20 août 70 : Trois jours et deux nuits de Montréal à Vancouver, 4800 kms sans changer de pays ! Des forêts de petits sapins fournis et d'innombrables lacs pour le Québec et l'Ontario, d'immenses plaines de cultures de blé, de maïs et d'avoine dans le Manitoba et encore des lacs et encore des forêts.

A Jasper, on aborde les Montagnes Rocheuses, enfin. Le rail et la route transcanadienne, seules voies de communication d'une côte à l'autre, se faufilent dans des gorges sauvages, s'agrippent à la rocaille abrupte, se creusent un chemin de taupe quand l'obstacle est infranchissable.

Pas de touristes, ils s'y perdraient, plus de pollution, la nature reprend ses droits. Dans l'eau verte d'un torrent, on surprend deux biches qui se désaltèrent, paisibles, le museau dans l'eau glacée pas même effrayées par le passage du train. D'un côté, il faut s'écraser le nez sur les vitres pour apercevoir les sommets, de l'autre, entre la montagne abrupte et nous : une barrière sombre et austère défile à 140 à l'heure : les rudes sapins canadiens.


Vancouver.

Le service de la C.N. est courtois et pratique. A Vancouver les bagages sont portés sans pourboire ni mauvaise volonté devant la station de taxi. On demande "China Town" le quartier pitoresque.

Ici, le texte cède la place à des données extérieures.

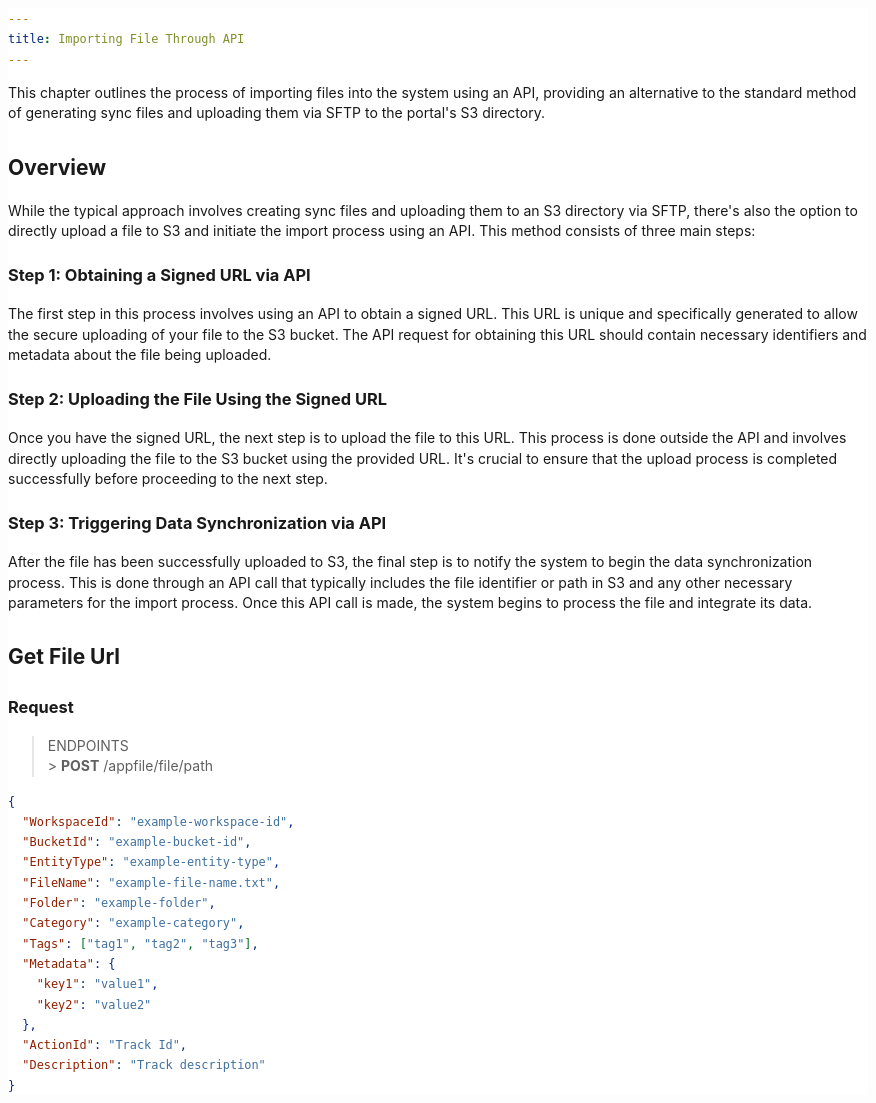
 ```yaml
---
title: Importing File Through API
---
```


This chapter outlines the process of importing files into the system using an API, providing an alternative to the standard method of generating sync files and uploading them via SFTP to the portal's S3 directory.

## Overview

While the typical approach involves creating sync files and uploading them to an S3 directory via SFTP, there's also the option to directly upload a file to S3 and initiate the import process using an API. This method consists of three main steps:

### Step 1: Obtaining a Signed URL via API

The first step in this process involves using an API to obtain a signed URL. This URL is unique and specifically generated to allow the secure uploading of your file to the S3 bucket. The API request for obtaining this URL should contain necessary identifiers and metadata about the file being uploaded.

### Step 2: Uploading the File Using the Signed URL

Once you have the signed URL, the next step is to upload the file to this URL. This process is done outside the API and involves directly uploading the file to the S3 bucket using the provided URL. It's crucial to ensure that the upload process is completed successfully before proceeding to the next step.

### Step 3: Triggering Data Synchronization via API

After the file has been successfully uploaded to S3, the final step is to notify the system to begin the data synchronization process. This is done through an API call that typically includes the file identifier or path in S3 and any other necessary parameters for the import process. Once this API call is made, the system begins to process the file and integrate its data.

## Get File Url

### Request

> ENDPOINTS <br/> > **POST** /appfile/file/path

```json
{
  "WorkspaceId": "example-workspace-id",
  "BucketId": "example-bucket-id",
  "EntityType": "example-entity-type",
  "FileName": "example-file-name.txt",
  "Folder": "example-folder",
  "Category": "example-category",
  "Tags": ["tag1", "tag2", "tag3"],
  "Metadata": {
    "key1": "value1",
    "key2": "value2"
  },
  "ActionId": "Track Id",
  "Description": "Track description"
}
```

Le thé brulant nous fait pousser des soupirs de plaisir. Enfin, on est arrivé, les bagages sont à la consigne, on se détend, après la chaleur humide et écrasante de Montréal, l'air vif et clair de Vancouver entre la montagne et la mer, l'ombre fraîche et le soleil émoustillant, ça vous ravigote un bonhomme !

On traverse, les voitures s'arrêtent, les piétons, eux, attendent sagement leur tour. Voilà donc ces anglais, ces "maudits anglais" tant vomis par les Québecois, ces êtres perfides et dangereux...

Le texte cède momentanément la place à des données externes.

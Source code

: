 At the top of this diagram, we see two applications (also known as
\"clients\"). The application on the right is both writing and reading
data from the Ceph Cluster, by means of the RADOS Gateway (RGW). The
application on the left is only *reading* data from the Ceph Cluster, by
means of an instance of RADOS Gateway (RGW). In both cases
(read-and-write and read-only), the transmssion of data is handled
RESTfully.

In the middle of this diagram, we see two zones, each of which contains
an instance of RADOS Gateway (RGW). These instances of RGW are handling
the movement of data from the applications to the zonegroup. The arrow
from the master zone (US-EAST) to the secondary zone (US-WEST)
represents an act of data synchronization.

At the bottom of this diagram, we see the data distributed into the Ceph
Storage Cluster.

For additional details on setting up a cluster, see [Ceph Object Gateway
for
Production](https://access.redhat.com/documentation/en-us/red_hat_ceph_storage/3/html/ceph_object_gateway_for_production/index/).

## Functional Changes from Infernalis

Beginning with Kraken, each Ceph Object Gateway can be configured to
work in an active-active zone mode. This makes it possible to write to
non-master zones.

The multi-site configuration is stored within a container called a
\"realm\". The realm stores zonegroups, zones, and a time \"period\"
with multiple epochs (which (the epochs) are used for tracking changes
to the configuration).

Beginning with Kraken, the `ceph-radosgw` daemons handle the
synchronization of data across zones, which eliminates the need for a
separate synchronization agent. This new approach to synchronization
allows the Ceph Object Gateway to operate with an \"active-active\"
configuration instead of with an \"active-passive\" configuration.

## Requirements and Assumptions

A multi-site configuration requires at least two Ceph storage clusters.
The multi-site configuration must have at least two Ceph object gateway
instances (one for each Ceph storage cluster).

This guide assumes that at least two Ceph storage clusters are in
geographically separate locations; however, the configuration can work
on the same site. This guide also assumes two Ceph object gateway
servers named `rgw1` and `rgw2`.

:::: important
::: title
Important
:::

On trouve un pieu pour la nuit dans "China Town" : trois dollars pour les deux... Une très vieille maison comme toutes celles du quartier d'ailleurs, pompeusement appelée "Hôtel". La chambre sent la pisse, il y a des trous pour mater surtout dans les chiottes, mais merde, c'est mieux que la rue, et puis, c'est pas cher et pittoresque !

D'étranges individus, l'un galeux, je l'ai surpris sur son lit en train de gratter ses croûtes, l'autre stone, le troisième plein comme une barrique évoluent comme au ralenti. Un hippie, la toison en broussaille, l'œil loin, l'ineffable sourire du stone à plein temps, nous fait un "hello" surnaturel.

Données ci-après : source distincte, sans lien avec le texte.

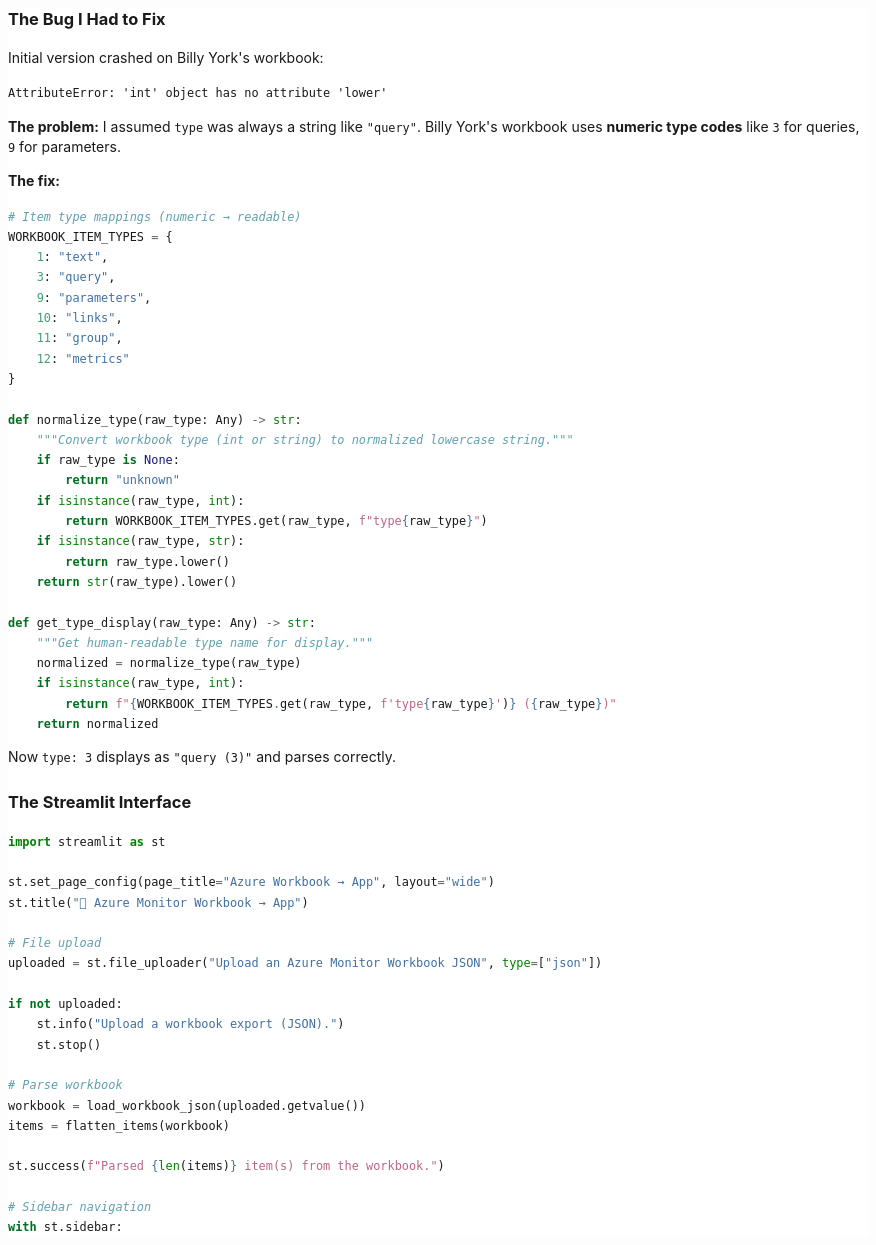 ### The Bug I Had to Fix

Initial version crashed on Billy York's workbook:

```
AttributeError: 'int' object has no attribute 'lower'
```

**The problem:** I assumed `type` was always a string like `"query"`. Billy York's workbook uses **numeric type codes** like `3` for queries, `9` for parameters.

**The fix:**

```python
# Item type mappings (numeric → readable)
WORKBOOK_ITEM_TYPES = {
    1: "text",
    3: "query",
    9: "parameters",
    10: "links",
    11: "group",
    12: "metrics"
}

def normalize_type(raw_type: Any) -> str:
    """Convert workbook type (int or string) to normalized lowercase string."""
    if raw_type is None:
        return "unknown"
    if isinstance(raw_type, int):
        return WORKBOOK_ITEM_TYPES.get(raw_type, f"type{raw_type}")
    if isinstance(raw_type, str):
        return raw_type.lower()
    return str(raw_type).lower()

def get_type_display(raw_type: Any) -> str:
    """Get human-readable type name for display."""
    normalized = normalize_type(raw_type)
    if isinstance(raw_type, int):
        return f"{WORKBOOK_ITEM_TYPES.get(raw_type, f'type{raw_type}')} ({raw_type})"
    return normalized
```

Now `type: 3` displays as `"query (3)"` and parses correctly.

### The Streamlit Interface

```python
import streamlit as st

st.set_page_config(page_title="Azure Workbook → App", layout="wide")
st.title("📒 Azure Monitor Workbook → App")

# File upload
uploaded = st.file_uploader("Upload an Azure Monitor Workbook JSON", type=["json"])

if not uploaded:
    st.info("Upload a workbook export (JSON).")
    st.stop()

# Parse workbook
workbook = load_workbook_json(uploaded.getvalue())
items = flatten_items(workbook)

st.success(f"Parsed {len(items)} item(s) from the workbook.")

# Sidebar navigation
with st.sidebar:
```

Au milieu de la nuit, nous sommes réveillés par un formidable hurlement à répétitions décroissantes, une crise ? de quoi ? qui ? Ce n'est pas la famille chinoise qui tient l'hôtel qui s'en inquiétera. La première parole que la patronne nous dira au matin "Are you going to stay ?" (Allez-vous rester ?).

C'est ça qui compte. Quant aux sourires, elle n'en a pas à perdre. On en finirait pas avec la cloche pisseuse qui traîne dans le quartier, toujours le plein de bière, beaucoup avec des gnons tout frais de la veille, encore sanguinolents.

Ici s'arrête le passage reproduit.